INSTRUCTIONS FOR THE TASK: Determine the number of lines in the data that include the word "Sequential", and write only that number.

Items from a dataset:
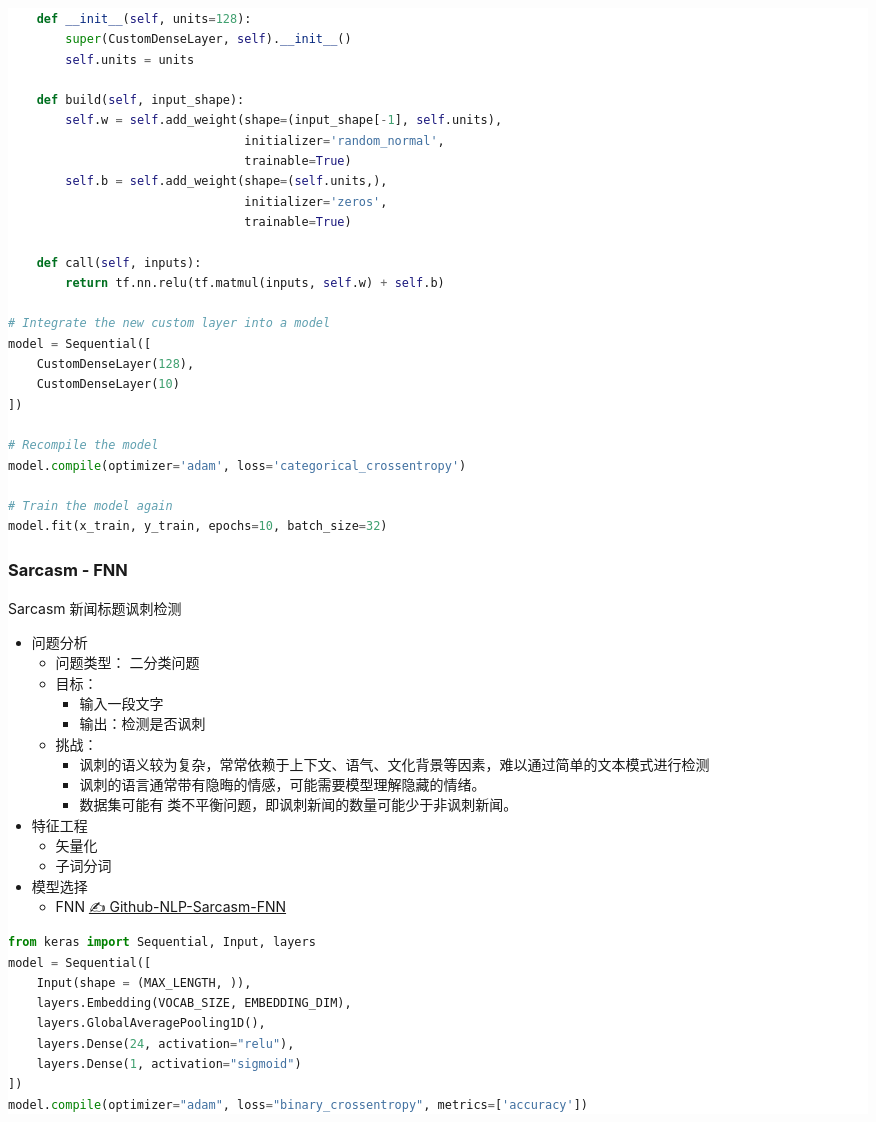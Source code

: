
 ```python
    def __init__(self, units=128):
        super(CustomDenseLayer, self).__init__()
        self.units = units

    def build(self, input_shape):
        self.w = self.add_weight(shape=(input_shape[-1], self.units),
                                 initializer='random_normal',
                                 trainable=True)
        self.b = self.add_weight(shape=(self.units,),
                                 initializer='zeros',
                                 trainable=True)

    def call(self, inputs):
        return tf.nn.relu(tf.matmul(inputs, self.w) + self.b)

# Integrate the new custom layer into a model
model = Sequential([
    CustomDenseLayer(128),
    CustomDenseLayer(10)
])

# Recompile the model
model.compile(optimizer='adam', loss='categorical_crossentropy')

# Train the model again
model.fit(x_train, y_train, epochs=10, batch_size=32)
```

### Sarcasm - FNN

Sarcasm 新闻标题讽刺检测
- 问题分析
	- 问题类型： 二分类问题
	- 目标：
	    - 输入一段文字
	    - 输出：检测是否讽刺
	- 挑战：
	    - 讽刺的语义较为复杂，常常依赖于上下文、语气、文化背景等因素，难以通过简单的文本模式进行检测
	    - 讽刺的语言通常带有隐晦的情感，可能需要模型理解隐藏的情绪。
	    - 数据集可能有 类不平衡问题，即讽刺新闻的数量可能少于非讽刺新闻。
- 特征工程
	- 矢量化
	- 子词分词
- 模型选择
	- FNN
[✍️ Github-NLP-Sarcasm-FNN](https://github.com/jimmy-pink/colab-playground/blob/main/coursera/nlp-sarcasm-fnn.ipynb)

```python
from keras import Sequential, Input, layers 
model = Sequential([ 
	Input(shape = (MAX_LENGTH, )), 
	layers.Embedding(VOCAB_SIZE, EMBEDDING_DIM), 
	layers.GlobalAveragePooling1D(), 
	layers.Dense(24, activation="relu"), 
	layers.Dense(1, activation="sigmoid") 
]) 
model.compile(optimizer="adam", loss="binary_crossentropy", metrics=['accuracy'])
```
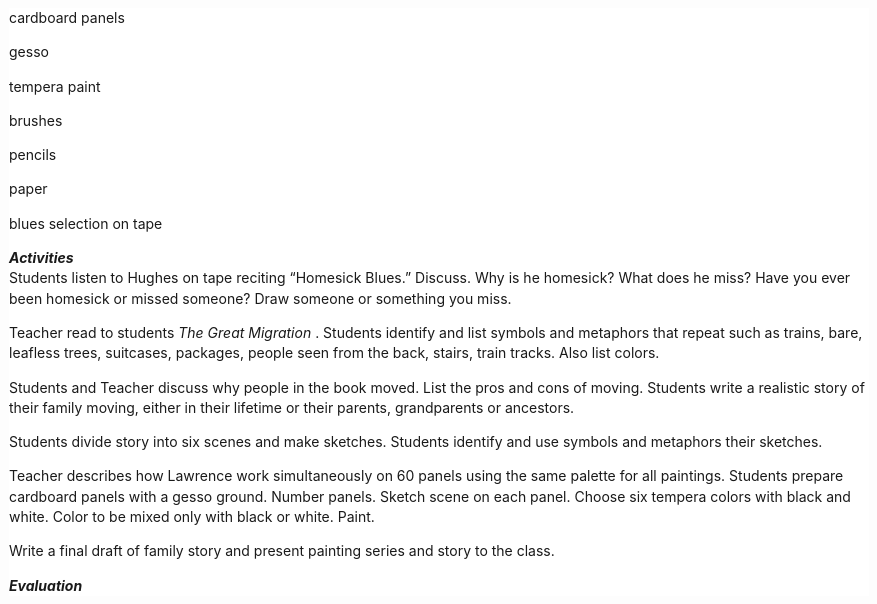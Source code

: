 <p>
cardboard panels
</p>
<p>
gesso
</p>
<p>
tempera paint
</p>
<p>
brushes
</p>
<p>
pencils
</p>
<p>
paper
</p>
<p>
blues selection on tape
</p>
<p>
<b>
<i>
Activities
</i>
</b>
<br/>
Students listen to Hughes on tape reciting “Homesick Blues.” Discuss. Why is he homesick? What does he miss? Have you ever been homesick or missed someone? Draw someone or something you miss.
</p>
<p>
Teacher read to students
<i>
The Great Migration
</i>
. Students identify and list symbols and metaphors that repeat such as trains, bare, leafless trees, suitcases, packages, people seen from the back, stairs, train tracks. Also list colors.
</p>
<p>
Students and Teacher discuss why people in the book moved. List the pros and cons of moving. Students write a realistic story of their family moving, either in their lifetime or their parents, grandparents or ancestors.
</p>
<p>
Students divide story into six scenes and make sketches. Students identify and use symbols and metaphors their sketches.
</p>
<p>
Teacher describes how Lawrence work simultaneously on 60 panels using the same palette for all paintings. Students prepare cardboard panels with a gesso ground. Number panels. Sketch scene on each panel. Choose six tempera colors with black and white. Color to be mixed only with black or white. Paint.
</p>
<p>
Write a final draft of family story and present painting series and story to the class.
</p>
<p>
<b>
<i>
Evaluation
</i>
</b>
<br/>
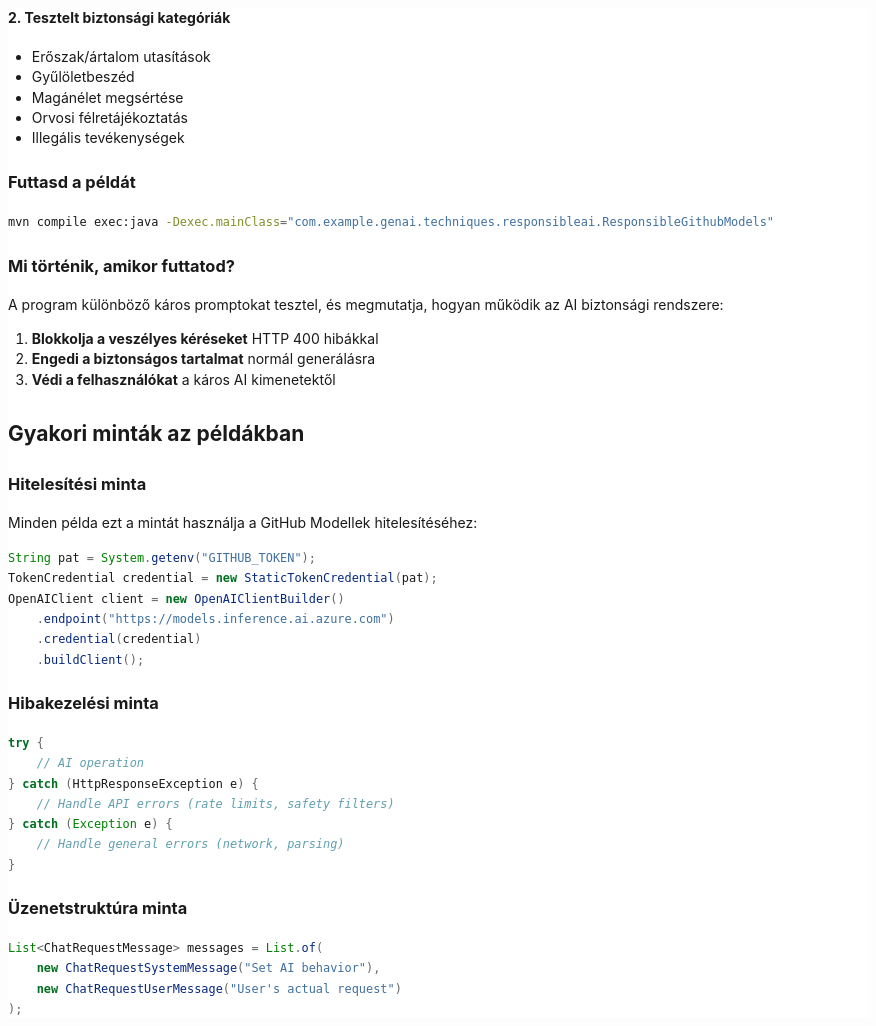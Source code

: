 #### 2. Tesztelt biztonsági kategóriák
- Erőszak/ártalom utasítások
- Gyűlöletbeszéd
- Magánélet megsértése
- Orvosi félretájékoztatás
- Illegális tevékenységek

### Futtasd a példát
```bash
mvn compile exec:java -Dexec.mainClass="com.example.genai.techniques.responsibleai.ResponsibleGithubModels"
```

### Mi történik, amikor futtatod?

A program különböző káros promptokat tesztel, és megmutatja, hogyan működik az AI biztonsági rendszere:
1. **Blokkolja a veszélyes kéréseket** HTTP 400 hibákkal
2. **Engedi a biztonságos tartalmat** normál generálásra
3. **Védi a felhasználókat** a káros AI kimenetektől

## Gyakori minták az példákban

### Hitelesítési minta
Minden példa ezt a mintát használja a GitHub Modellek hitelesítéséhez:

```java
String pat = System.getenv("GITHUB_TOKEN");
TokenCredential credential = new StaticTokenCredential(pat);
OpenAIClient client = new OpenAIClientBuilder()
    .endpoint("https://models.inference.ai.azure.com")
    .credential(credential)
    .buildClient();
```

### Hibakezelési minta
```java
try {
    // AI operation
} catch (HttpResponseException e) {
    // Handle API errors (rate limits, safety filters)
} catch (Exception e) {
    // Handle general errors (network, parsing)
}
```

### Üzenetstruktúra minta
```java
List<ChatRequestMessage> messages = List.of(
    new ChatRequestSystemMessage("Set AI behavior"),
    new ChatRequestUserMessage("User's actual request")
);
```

EXPECTED OUTPUT: 3